Premièrement, il est important de se rappeler à quel point les Slaves sont répandus. Si, selon les historiens, ils sont originaires d’une région relativement petite comprise entre l’Elbe et l’Oder à l’ouest et le Dniepr et le Dniestr à l’est, les Slaves sont maintenant répandus dans toute l’Europe de l’Est et (en ce qui concerne les Russes) en Asie du nord.

Il existe trois sous-groupes de Slaves : les Slaves occidentaux (Tchèques, Cachoubes, Moraves, Polonais, Silésiens, Slovaques et Sorabes), les Slaves du Sud (Bosniaques, Bulgares, Croates, Macédoniens, Monténégrins, Serbes et Slovènes) et les Slaves de l’Est (Biélorusses, Russes et Ukrainiens).

Ils partagent en outre le même héritage linguistique. Comme le souligne Oleg Balanovski, chercheur à l’Institut de génétique générale Vavilov, « les Slaves parlent des langues qui ont la même racine, la langue proto-slave ». C’est tout. Des racines linguistiques communes - et rien de plus.

Histoire troublée

« Les Slaves appartenaient à une ethnie, mais depuis de nombreux siècles, ils ne représentent plus qu'une famille de langues, confirme l'archéologue Leo Klejn dans un article dénonçant les théories sur « l'ADN spécial slave ». Il n’existe pas de race slave, d’unité politique slave, de culture slave spécifique. Maintenant, nous n’avons même pas de langue slave, mais seulement des langues différentes proches les unes des autres ».

En parlant d’unité politique, il est difficile d’en imaginer une étant donné que les nations slaves ont connu de nombreux conflits et se sont fait la guerre de temps à autre. Les relations russo-polonaises, par exemple, sont ternies par les trois partitions de l’État polono-lituanien entre la Russie, l'Autriche-Hongrie et la Prusse, qui se sont déroulées au XVIIIe siècle et ont mis fin à 123 ans d'existence de la Pologne souveraine.

Ajoutez à cela les guerres soviéto-polonaises de 1919-1921 et 1939, lorsque l’URSS et l’Allemagne nazie ont divisé de facto la Pologne - et vous comprendrez que les Polonais voient rouge quand on les prend pour des Russes.
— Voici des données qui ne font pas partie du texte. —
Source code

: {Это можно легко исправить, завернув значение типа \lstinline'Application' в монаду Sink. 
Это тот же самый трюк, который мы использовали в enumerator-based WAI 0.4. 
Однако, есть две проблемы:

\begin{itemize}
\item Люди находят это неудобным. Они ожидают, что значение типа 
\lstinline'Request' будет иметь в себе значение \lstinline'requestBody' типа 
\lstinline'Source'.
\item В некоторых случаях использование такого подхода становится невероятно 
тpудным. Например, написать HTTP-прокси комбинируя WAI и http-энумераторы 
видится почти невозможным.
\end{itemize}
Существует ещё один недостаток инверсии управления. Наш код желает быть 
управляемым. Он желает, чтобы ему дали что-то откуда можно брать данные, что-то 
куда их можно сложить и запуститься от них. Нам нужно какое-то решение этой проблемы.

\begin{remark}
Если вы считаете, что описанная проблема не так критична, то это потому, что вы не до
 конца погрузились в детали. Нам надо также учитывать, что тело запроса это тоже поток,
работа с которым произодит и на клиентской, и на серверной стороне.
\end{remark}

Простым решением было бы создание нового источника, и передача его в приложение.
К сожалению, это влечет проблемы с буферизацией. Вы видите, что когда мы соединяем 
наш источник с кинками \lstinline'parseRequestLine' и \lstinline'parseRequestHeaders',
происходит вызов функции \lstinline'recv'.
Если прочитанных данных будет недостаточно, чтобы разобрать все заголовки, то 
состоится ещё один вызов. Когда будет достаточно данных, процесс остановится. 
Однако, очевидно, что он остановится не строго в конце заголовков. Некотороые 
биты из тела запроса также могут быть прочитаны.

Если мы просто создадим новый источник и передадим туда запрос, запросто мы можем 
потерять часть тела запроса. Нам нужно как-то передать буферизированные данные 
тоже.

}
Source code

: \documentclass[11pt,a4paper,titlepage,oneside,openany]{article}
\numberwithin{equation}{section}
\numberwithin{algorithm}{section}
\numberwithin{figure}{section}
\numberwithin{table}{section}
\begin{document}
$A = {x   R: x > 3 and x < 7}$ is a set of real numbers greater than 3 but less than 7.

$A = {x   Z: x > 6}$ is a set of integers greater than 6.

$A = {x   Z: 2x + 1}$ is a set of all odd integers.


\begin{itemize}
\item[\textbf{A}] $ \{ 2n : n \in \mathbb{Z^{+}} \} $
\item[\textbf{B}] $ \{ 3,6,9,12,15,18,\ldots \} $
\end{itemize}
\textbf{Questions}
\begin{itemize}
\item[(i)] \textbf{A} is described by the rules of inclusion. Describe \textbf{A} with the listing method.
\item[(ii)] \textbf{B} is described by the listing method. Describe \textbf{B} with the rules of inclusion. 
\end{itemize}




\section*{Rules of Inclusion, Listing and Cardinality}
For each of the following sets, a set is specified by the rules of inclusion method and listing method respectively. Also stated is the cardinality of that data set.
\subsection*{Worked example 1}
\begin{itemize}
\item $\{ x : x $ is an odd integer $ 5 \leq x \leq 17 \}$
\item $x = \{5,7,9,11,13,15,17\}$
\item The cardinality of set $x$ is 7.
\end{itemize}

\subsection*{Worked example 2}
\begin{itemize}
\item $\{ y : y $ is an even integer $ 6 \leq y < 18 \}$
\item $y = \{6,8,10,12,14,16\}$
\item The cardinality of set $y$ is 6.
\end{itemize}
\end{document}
Bien qu'ils soient très proches en termes d'apparence et de génétique, dit Balanovski, seuls les Biélorusses et les Ukrainiens sont très proches des Russes génétiquement.

Bien entendu, la Russie n'est pas le seul pays slave ayant des relations compliquées avec ses voisins slaves. Les tensions sont par exemple nombreuses entre les nations de l’ex-Yougoslavie (en particulier les Bosniaques, les Croates et les Serbes), moins de 20 ans s’étant écoulés depuis la fin des guerres des années 1990 qui ont suivi la dissolution de la Yougoslavie. Il semble en fait que les nations ont tendance à avoir des problèmes avec leurs voisins, quelle que soit leur proximité génétique et linguistique.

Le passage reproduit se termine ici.